5:39 AM Apr 1, 1997

US: TELECOM DEREGULATION TO RAISE PHONE BILLS

New York 31 Mar (TWN) -- When trade negotiators at the World Trade Organization were negotiating, and concluded in February, an agreement for liberalization and deregulation of the basic telecom sector, it was sold to the public in all countries that it will benefit consumers and bring down phone bills and costs.

Trade economists, World Bank advisors and officials at the International Telecommunications Union all joined in holding out this prospect - based on the experience of deregulation and liberalization in the UK and the US - to persuade developing countries to open up their telecom sectors and liberalize.

In the forefront of those pushing developing countries at the WTO was the Chairman of the US Federal Communications Commission (FCC), Mr. Reed Hundt.

"Thirteen months after the telephone industry was deregulated in the name of free market benefits for consumers, the public might soon see the first tangible result of competition: higher phone bills," the New York Times reported on 30 March.

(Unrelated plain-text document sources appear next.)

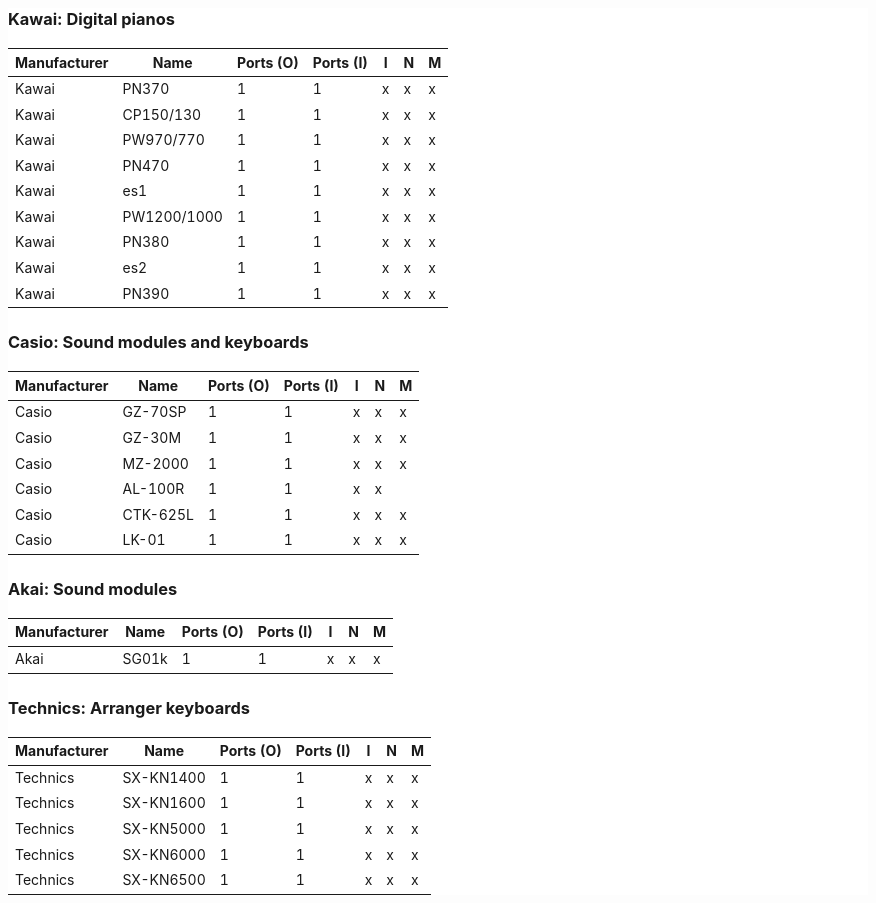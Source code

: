 ### Kawai: Digital pianos

| Manufacturer | Name        | Ports (O) | Ports (I) | I | N | M |
|--------------|-------------|-----------|-----------|---|---|---|
| Kawai        | PN370       |         1 |         1 | x | x | x |
| Kawai        | CP150/130   |         1 |         1 | x | x | x |
| Kawai        | PW970/770   |         1 |         1 | x | x | x |
| Kawai        | PN470       |         1 |         1 | x | x | x |
| Kawai        | es1         |         1 |         1 | x | x | x |
| Kawai        | PW1200/1000 |         1 |         1 | x | x | x |
| Kawai        | PN380       |         1 |         1 | x | x | x |
| Kawai        | es2         |         1 |         1 | x | x | x |
| Kawai        | PN390       |         1 |         1 | x | x | x |

### Casio: Sound modules and keyboards

| Manufacturer | Name     | Ports (O) | Ports (I) | I | N | M |
|--------------|----------|-----------|-----------|---|---|---|
| Casio        | GZ-70SP  |         1 |         1 | x | x | x |
| Casio        | GZ-30M   |         1 |         1 | x | x | x |
| Casio        | MZ-2000  |         1 |         1 | x | x | x |
| Casio        | AL-100R  |         1 |         1 | x | x |   |
| Casio        | CTK-625L |         1 |         1 | x | x | x |
| Casio        | LK-01    |         1 |         1 | x | x | x |

### Akai: Sound modules

| Manufacturer | Name  | Ports (O) | Ports (I) | I | N | M |
|--------------|-------|-----------|-----------|---|---|---|
| Akai         | SG01k |         1 |         1 | x | x | x |

### Technics: Arranger keyboards

| Manufacturer | Name      | Ports (O) | Ports (I) | I | N | M |
|--------------|-----------|-----------|-----------|---|---|---|
| Technics     | SX-KN1400 |         1 |         1 | x | x | x |
| Technics     | SX-KN1600 |         1 |         1 | x | x | x |
| Technics     | SX-KN5000 |         1 |         1 | x | x | x |
| Technics     | SX-KN6000 |         1 |         1 | x | x | x |
| Technics     | SX-KN6500 |         1 |         1 | x | x | x |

Proposals to end subsidies and cross-subsidies being weighed by the FCC, the report said, would raise the costs of local phone bills, for 'universal service', anywhere from $1.50 to $6 a month.

And if the FCC finds it a hot potato, and takes no action, state regulators (who regulate local phone companies) would find themselves forced to sanction the rise - and face the political consequences.

US Congressmen and Senators who "bought" the deregulation policies in the belief of consumer benefits are now upset, and to avoid a hot potato, the FCC may decide not to raise local phone rates or raise them only moderately, and drop the hot potato in the laps of regulators at state level, who would be forced to find ways of compensating local phone companies for the loss of earnings on long distance connection calls that was being used by them to subsidise local phone connections.

This prospect, the Times reported, has already engendered bitterness among state regulators who fear they would be blamed for politically unpopular rate increases.

The Times story quoted Sharon Nelson, Chairwoman of the Washington Utilities and Transportation Commission as describing the policy as the "game of 'shift and shaft': shift the costs to the states and shaft the consumer."

As the WTO is set to relaunch the negotiations this month for liberalization of financial services, and the US and the EU, and the WTO head press the developing countries to liberalize and allow their consumers to benefit, they might ponder on the US telecom experience.